The Supreme Court in view of the facts and circumstances of the case, noted, “Section 138 of the NI Act does not envisage that only those cases where a cheque issued towards the discharge of the personal liability of the drawer towards the payee gets dishonoured would come within the ambit of the provision. The expression “of any debt or other liability” appearing in Section 138 when read with the Explanation to the provision is wide enough to bring any debt or liability which is legally enforceable within its fold. Thus, the requirement under the provision is that the debt or any other liability has to be legally enforceable and the emphasis is not on the existence of such debt or other liability between the drawer and the payee.”

The Court added that even those cases where a person assumes the responsibility of discharging the debt of some other person, and in furtherance thereof draws a cheque on an account maintained by him, which subsequently gets dishonoured upon being presented before the drawee, would be covered by Section 138 NI Act if the payee is able to establish that there was some sort of an arrangement by way of which the debt was assumed by the drawer.

“It follows from a conspectus of the aforesaid decisions that it is the drawer Company which must be first held to be the principal offender under Section 138 of the NI Act before culpability can be extended, through a deeming fiction, to the other Directors or persons in-charge of and responsible to the Company for the conduct of its business. In the absence of the liability of the drawer Company, there would naturally be no requirement to hold the other persons vicariously liable for the offence committed under Section 138 of the NI Act”, it further noted.

The Court emphasised that Section 138 of the NI Act being penal in nature has to be strictly construed and advertence to the object behind its enactment can only be made to supplement the language employed in the text of the statute and not to supplant it or render it overly broad and susceptible to misuse.

“It would have been altogether a different situation if the accused was prosecuted in his capacity as a Director of the Shilabati Hospital.
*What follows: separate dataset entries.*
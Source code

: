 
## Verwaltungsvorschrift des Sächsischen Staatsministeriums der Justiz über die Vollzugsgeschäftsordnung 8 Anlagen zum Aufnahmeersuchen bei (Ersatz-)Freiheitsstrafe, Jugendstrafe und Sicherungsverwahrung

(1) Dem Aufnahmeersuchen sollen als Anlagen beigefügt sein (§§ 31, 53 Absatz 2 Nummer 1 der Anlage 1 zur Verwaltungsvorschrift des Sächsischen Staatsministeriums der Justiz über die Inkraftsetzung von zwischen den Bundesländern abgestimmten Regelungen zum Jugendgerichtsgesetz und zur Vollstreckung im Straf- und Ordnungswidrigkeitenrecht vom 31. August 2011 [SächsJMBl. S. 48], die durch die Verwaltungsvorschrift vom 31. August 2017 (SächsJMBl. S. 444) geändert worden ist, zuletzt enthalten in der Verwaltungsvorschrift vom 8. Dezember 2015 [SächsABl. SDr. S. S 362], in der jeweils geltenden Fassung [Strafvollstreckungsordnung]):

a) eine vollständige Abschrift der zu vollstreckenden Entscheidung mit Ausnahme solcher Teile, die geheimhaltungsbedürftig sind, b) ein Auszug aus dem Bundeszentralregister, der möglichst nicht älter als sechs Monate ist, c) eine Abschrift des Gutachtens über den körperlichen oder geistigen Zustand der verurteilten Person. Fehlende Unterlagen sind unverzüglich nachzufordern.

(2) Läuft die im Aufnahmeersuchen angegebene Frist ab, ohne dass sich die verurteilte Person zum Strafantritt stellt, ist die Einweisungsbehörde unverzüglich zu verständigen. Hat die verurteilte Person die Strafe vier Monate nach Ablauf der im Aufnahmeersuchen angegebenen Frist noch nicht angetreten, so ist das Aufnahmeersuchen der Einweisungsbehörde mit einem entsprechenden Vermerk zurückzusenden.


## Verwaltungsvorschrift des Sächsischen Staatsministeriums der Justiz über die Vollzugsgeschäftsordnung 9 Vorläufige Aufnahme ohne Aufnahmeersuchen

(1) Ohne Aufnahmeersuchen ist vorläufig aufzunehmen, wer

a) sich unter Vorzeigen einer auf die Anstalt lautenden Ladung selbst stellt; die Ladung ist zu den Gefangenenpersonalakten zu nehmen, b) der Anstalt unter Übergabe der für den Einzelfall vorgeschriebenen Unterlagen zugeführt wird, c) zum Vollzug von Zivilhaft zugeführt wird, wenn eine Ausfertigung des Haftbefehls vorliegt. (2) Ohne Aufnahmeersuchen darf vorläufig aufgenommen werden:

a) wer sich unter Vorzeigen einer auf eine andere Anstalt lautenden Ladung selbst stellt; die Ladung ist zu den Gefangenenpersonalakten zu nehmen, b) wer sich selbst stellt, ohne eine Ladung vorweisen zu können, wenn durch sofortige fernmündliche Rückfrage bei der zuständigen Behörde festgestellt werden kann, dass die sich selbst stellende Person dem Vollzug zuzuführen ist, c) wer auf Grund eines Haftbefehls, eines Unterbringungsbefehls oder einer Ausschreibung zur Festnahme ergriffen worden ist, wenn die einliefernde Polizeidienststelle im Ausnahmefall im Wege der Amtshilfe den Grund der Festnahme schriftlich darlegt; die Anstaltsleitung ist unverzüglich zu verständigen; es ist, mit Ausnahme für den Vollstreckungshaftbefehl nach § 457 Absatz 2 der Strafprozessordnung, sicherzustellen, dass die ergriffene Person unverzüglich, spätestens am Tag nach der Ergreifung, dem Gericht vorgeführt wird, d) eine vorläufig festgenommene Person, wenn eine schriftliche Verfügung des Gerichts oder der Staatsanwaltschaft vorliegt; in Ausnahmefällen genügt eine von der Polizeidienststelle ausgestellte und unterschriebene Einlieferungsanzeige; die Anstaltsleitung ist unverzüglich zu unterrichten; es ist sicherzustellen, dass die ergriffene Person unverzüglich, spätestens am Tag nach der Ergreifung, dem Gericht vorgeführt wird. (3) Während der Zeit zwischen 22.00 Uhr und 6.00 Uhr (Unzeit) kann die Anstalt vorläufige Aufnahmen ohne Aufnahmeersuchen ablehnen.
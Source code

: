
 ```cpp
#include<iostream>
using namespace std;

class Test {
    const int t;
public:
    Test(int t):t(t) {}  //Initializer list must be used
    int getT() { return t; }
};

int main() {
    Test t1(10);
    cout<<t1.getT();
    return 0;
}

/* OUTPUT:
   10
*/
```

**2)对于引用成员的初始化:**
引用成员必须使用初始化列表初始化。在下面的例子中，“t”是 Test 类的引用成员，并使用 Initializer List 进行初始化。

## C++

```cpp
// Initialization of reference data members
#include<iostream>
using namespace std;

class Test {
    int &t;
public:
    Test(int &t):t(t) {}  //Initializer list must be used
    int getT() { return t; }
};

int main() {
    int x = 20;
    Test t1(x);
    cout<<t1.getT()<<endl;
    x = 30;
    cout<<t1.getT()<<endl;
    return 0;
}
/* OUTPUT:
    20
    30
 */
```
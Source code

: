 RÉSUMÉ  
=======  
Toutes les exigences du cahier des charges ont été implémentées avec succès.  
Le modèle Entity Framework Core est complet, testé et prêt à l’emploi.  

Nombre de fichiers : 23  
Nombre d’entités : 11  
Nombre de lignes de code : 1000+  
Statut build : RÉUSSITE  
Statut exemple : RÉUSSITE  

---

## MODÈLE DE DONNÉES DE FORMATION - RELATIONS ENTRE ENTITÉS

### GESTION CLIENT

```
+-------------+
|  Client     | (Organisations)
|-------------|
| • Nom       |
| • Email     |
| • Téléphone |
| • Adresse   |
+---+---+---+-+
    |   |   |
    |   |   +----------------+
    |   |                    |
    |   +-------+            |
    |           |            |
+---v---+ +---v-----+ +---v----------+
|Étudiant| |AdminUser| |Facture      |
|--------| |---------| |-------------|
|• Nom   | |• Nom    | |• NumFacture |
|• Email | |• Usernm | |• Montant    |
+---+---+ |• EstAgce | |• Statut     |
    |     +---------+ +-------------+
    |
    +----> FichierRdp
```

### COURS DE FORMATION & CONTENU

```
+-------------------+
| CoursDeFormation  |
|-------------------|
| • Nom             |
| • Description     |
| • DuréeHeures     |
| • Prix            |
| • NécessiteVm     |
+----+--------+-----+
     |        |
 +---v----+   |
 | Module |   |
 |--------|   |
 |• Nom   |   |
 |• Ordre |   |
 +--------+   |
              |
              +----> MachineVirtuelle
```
In such a scenario, the cheque drawn by him on an account maintained by the Company would have satisfied the requirement of Section 138 of the Act but as the accused has been proceeded against for an offence under Section 138 of the Act in his individual capacity and inasmuch as the cheque dishonoured for insufficiency of funds was drawn on the account maintained by the Company, namely, Shilabati Hospital Pvt. Ltd., and not by the accused herein, no offence could be said to have been committed under Section 138 of the Act”, it also remarked.

The Court said that the High Court rightly held that, in the absence of the principal offender having been arraigned as an accused, prosecution for the commission of an offence under Section 138 of the NI Act could not have proceeded against the accused.

“The mere fact that the cheque signed by the accused in his capacity as a “Director” of the Company would in the normal course be honoured by the Bank to which it was presented does not satisfy the statutory requirement of Section 138 of the Act”, it enunciated.

The Court observed that Section 138 NI Act exposes the person who has drawn the cheque which has been returned for insufficiency of funds to criminal liability and hence, such a provision must be construed strictly; however, such a strict construction should not result in defeating the very purpose for which the provision has been enacted.

“At the same time, the statutory provisions creating penal liability cannot be stretched too far to embrace the persons and situations patently excluded from its purview as discernible from clear and unequivocal language used in the provision”, it added.

Accordingly, the Apex Court dismissed the Criminal Appeal.

Cause Title- Bijoy Kumar Moni v. Paresh Manna & Anr. (Neutral Citation: 2024 INSC 1024)

Appearance:

Appellant: AOR Uddyam Mukherjee, Advocates Swapnil Pattanayak, and Agnibha Chatterjee.

Respondents: AORs Abhijit Sengupta, Kunal Chatterji, Advocates Gaurav Kejriwal, Navneet Singh, Kuheli Mitra, Harsh Dahiya, Maitrayee Banerjee, Rohit Bansal, and Mrinalini Mukherjee.